(Collected data)
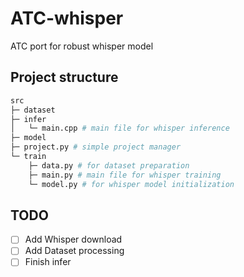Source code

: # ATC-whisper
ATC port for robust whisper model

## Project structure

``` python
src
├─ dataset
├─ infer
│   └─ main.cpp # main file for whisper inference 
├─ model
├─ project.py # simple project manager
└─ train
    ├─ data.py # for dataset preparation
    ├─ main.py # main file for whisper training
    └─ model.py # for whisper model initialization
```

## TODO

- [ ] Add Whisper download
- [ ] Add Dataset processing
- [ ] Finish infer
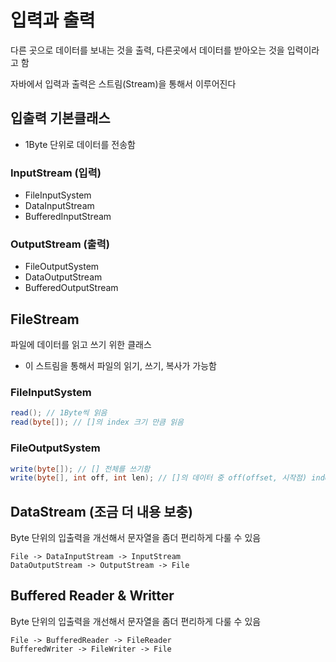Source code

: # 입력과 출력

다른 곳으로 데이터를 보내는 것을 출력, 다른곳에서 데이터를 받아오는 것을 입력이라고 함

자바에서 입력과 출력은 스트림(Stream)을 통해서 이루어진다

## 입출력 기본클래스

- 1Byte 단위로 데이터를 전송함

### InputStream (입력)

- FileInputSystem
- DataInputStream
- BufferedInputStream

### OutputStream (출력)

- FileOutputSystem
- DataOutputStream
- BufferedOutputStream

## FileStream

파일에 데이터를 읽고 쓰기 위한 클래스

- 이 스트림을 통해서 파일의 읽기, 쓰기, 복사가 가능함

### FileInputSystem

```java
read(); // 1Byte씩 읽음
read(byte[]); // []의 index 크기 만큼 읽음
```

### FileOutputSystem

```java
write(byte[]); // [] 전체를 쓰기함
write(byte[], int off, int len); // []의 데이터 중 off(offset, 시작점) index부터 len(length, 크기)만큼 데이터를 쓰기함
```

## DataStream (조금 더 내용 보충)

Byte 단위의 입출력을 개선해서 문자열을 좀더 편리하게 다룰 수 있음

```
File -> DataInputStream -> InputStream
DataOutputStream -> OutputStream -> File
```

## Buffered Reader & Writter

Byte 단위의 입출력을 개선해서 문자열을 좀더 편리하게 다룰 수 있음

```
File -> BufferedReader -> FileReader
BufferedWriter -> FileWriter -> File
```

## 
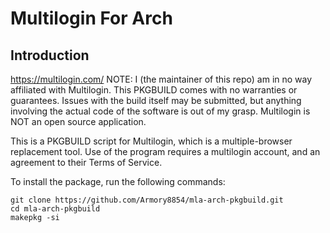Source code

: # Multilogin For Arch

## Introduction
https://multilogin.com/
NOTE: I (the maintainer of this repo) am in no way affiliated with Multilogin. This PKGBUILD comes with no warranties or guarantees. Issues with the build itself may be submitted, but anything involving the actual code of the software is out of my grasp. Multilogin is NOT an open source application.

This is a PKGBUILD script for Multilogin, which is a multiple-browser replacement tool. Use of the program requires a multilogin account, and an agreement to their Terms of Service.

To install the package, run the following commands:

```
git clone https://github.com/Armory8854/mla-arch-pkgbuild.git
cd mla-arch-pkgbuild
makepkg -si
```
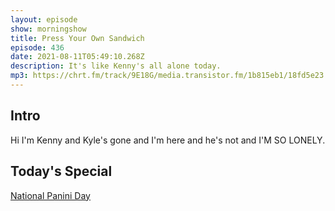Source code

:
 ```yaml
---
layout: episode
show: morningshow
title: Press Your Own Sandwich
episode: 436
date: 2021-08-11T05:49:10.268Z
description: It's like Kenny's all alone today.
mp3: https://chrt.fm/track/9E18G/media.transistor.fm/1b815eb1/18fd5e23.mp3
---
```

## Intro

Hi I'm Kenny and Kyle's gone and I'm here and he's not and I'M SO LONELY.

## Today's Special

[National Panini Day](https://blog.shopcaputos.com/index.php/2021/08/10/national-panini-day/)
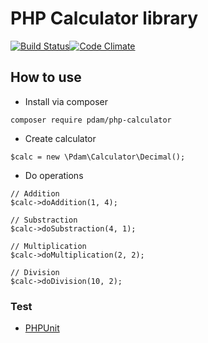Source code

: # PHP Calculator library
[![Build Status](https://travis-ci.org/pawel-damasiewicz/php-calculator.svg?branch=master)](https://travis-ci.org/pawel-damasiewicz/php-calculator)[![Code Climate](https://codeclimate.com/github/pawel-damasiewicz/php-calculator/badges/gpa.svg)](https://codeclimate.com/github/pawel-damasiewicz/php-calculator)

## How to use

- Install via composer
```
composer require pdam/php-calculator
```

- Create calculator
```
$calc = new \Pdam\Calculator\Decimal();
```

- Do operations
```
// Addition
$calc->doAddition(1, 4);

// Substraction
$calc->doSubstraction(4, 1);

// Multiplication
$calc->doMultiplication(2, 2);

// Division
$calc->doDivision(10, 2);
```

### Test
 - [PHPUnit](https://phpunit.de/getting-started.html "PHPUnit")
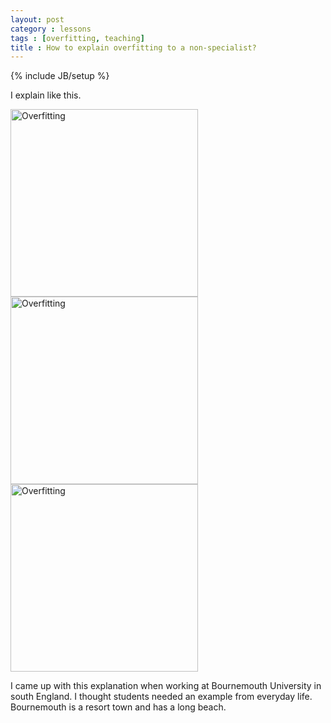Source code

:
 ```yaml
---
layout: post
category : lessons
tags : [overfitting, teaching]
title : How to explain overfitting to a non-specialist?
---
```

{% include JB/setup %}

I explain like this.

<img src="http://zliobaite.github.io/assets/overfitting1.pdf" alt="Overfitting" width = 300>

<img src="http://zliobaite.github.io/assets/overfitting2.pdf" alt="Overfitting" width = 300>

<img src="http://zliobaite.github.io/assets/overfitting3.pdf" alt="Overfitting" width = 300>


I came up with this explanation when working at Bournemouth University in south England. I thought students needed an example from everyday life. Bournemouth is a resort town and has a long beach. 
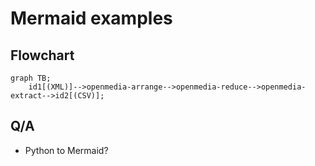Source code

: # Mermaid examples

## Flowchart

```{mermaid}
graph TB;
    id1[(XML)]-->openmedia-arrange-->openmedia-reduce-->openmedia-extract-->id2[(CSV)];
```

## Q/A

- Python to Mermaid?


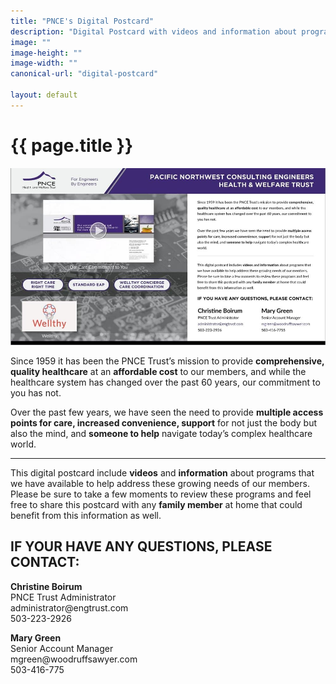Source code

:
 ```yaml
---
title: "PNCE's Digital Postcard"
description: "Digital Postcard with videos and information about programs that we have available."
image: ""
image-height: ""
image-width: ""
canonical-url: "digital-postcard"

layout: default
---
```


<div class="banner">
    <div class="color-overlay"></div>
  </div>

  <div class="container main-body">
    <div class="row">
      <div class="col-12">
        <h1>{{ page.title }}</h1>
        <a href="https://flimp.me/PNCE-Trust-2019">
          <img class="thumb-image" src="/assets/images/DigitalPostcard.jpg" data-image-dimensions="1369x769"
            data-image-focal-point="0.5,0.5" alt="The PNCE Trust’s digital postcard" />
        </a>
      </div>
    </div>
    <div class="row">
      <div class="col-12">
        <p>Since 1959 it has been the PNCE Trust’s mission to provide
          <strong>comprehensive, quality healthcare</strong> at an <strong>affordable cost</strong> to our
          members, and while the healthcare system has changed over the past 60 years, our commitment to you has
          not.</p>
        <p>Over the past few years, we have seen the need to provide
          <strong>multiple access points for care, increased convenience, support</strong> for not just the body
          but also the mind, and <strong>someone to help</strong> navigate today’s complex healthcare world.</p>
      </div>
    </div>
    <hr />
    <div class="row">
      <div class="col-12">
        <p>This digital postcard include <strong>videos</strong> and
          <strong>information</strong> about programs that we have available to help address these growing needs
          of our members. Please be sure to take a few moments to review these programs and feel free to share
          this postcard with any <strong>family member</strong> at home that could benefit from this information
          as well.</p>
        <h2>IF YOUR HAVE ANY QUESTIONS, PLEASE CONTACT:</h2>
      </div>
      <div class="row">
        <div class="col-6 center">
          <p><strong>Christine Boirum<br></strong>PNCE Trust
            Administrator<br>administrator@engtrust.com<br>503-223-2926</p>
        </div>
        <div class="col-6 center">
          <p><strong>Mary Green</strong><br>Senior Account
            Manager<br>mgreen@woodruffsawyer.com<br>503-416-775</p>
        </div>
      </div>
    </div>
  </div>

--

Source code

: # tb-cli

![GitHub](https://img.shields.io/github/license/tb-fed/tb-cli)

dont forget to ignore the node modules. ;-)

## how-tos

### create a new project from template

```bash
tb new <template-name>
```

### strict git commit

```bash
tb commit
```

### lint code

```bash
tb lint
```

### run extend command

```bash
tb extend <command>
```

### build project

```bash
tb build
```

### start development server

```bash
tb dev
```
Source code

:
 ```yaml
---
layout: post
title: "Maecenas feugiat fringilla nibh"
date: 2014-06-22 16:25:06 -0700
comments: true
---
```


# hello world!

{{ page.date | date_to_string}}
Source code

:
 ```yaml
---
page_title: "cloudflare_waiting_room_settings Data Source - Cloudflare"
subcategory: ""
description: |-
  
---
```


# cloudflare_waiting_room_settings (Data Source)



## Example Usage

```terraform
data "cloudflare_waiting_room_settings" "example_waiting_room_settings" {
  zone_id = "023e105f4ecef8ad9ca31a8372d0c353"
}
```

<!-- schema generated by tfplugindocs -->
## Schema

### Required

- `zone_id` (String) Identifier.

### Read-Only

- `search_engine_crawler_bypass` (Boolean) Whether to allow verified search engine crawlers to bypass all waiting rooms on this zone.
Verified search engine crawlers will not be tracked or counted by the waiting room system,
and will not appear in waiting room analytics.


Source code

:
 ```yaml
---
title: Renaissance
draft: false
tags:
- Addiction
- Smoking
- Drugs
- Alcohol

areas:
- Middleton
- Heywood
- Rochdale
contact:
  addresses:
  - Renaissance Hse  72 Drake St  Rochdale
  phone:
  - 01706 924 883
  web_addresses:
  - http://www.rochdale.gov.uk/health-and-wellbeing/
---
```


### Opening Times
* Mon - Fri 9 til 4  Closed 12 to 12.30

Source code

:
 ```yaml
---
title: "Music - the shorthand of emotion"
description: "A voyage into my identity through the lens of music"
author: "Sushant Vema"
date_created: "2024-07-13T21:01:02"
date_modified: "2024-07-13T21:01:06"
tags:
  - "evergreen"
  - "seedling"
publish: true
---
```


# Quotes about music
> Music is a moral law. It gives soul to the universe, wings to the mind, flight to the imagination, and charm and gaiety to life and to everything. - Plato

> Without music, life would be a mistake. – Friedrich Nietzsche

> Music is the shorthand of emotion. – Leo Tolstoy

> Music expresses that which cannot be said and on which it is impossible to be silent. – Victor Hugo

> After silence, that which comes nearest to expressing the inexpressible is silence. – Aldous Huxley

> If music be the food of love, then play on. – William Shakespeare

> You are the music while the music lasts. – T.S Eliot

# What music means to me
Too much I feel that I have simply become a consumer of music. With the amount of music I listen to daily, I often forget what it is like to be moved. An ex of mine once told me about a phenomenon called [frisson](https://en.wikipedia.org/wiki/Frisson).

→ Work required
From the line holding "# cloudflare_waiting_room_settings (Data" to the line holding "Too much I feel", inclusive, restate each line above exactly as written.

→ Expected answer
# cloudflare_waiting_room_settings (Data Source)



## Example Usage

```terraform
data "cloudflare_waiting_room_settings" "example_waiting_room_settings" {
  zone_id = "023e105f4ecef8ad9ca31a8372d0c353"
}
```

<!-- schema generated by tfplugindocs -->
## Schema

### Required

- `zone_id` (String) Identifier.

### Read-Only

- `search_engine_crawler_bypass` (Boolean) Whether to allow verified search engine crawlers to bypass all waiting rooms on this zone.
Verified search engine crawlers will not be tracked or counted by the waiting room system,
and will not appear in waiting room analytics.


Source code

:
 ```yaml
---
title: Renaissance
draft: false
tags:
- Addiction
- Smoking
- Drugs
- Alcohol

areas:
- Middleton
- Heywood
- Rochdale
contact:
  addresses:
  - Renaissance Hse  72 Drake St  Rochdale
  phone:
  - 01706 924 883
  web_addresses:
  - http://www.rochdale.gov.uk/health-and-wellbeing/
---
```


### Opening Times
* Mon - Fri 9 til 4  Closed 12 to 12.30

Source code

:
 ```yaml
---
title: "Music - the shorthand of emotion"
description: "A voyage into my identity through the lens of music"
author: "Sushant Vema"
date_created: "2024-07-13T21:01:02"
date_modified: "2024-07-13T21:01:06"
tags:
  - "evergreen"
  - "seedling"
publish: true
---
```


# Quotes about music
> Music is a moral law. It gives soul to the universe, wings to the mind, flight to the imagination, and charm and gaiety to life and to everything. - Plato

> Without music, life would be a mistake. – Friedrich Nietzsche

> Music is the shorthand of emotion. – Leo Tolstoy

> Music expresses that which cannot be said and on which it is impossible to be silent. – Victor Hugo

> After silence, that which comes nearest to expressing the inexpressible is silence. – Aldous Huxley

> If music be the food of love, then play on. – William Shakespeare

> You are the music while the music lasts. – T.S Eliot

# What music means to me
Too much I feel that I have simply become a consumer of music. With the amount of music I listen to daily, I often forget what it is like to be moved. An ex of mine once told me about a phenomenon called [frisson](https://en.wikipedia.org/wiki/Frisson).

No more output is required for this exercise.